Vicsek model

One motivation of the study of Active_matter by physicist is the rich phenomenology associated to this field. Collective motion and swarming are among the most studied phenomena. Among the huge number of models that can be found, the most famous is the so called Vicsek model introduced by Vicsek et al. in 1995^[1].

Physicists have a great interest in this model as it is minimal and permits to catch a kind of universality. It consists in point like self-propelled particles that evolve at constant speed and align their velocity with their neighbours' one in presence of noise. Such a model shows collective motion at high density of particles or low noise on the alignment.

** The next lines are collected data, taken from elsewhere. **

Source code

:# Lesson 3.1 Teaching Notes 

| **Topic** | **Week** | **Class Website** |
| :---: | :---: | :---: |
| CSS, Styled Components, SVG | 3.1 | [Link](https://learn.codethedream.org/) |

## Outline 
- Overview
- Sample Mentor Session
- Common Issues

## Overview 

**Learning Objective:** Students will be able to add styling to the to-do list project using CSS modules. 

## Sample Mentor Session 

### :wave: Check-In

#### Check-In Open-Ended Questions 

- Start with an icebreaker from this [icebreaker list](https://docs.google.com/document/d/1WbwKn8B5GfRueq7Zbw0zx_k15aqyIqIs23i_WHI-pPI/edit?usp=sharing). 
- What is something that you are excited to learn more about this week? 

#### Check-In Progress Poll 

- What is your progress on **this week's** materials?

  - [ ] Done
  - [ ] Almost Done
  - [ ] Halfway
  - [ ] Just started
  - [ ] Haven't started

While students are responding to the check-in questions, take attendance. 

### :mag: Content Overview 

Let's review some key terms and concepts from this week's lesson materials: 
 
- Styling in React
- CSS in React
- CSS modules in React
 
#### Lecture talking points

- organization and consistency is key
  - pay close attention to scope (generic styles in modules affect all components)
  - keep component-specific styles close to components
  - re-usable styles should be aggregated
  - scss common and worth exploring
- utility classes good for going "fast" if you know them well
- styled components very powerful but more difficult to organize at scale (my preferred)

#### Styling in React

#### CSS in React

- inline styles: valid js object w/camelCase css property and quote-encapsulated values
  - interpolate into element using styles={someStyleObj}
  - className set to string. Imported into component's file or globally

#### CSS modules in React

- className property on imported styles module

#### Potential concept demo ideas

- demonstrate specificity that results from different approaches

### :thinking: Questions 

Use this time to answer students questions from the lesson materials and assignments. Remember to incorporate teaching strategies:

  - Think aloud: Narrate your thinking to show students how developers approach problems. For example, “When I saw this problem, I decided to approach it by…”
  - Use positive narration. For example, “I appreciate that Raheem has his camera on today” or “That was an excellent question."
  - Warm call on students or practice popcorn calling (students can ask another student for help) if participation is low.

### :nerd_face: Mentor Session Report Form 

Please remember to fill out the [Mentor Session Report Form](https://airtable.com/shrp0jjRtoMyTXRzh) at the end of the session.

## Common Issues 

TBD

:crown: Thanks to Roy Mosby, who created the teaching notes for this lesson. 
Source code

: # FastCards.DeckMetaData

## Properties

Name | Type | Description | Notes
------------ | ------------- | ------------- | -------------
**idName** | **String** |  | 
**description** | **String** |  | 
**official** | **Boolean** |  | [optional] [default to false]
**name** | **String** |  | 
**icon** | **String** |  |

As this model aims at being minimal such as it puts that flocking is due to the combination of any kind of self propulsion and any kind of effective alignment, the behaviour of one particule is described by two discrete time equations of evolution. A particle ${\displaystyle i}$ is described by its position ${\displaystyle \mathbf {r} _{i}(t)}$ and the angle defining the direction of its velocity ${\displaystyle \Theta _{i}(t)}$ at time ${\displaystyle t}$. At each time steps ${\displaystyle \Delta t}$, each particle aligns with its neighbours at a distance ${\displaystyle r}$ with an incertitude due to the noise ${\displaystyle \eta _{i}(t)}$ such as :

${\displaystyle \Theta _{i}(t+\Delta t)=\langle \Theta _{j}\rangle _{|r_{i}-r_{j}|<r}+\eta _{i}(t)}$

And moves at constant speed ${\displaystyle v}$ in the new direction :

${\displaystyle \mathbf {r} _{i}(t+\Delta t)=\mathbf {r} _{i}(t)+v{\begin{pmatrix}\cos(\Theta _{i}(t+\Delta t)\\sin(\Theta _{i}(t+\Delta t)\end{pmatrix}}}$

The whole model is controled by two parameters: the density of particules and the amplitude of the noise on the alignment. From this two simple iteration rules diverse continuous theory have been elaborated such as the Toner Tu theory wich describes the system at the hydrodynamic level.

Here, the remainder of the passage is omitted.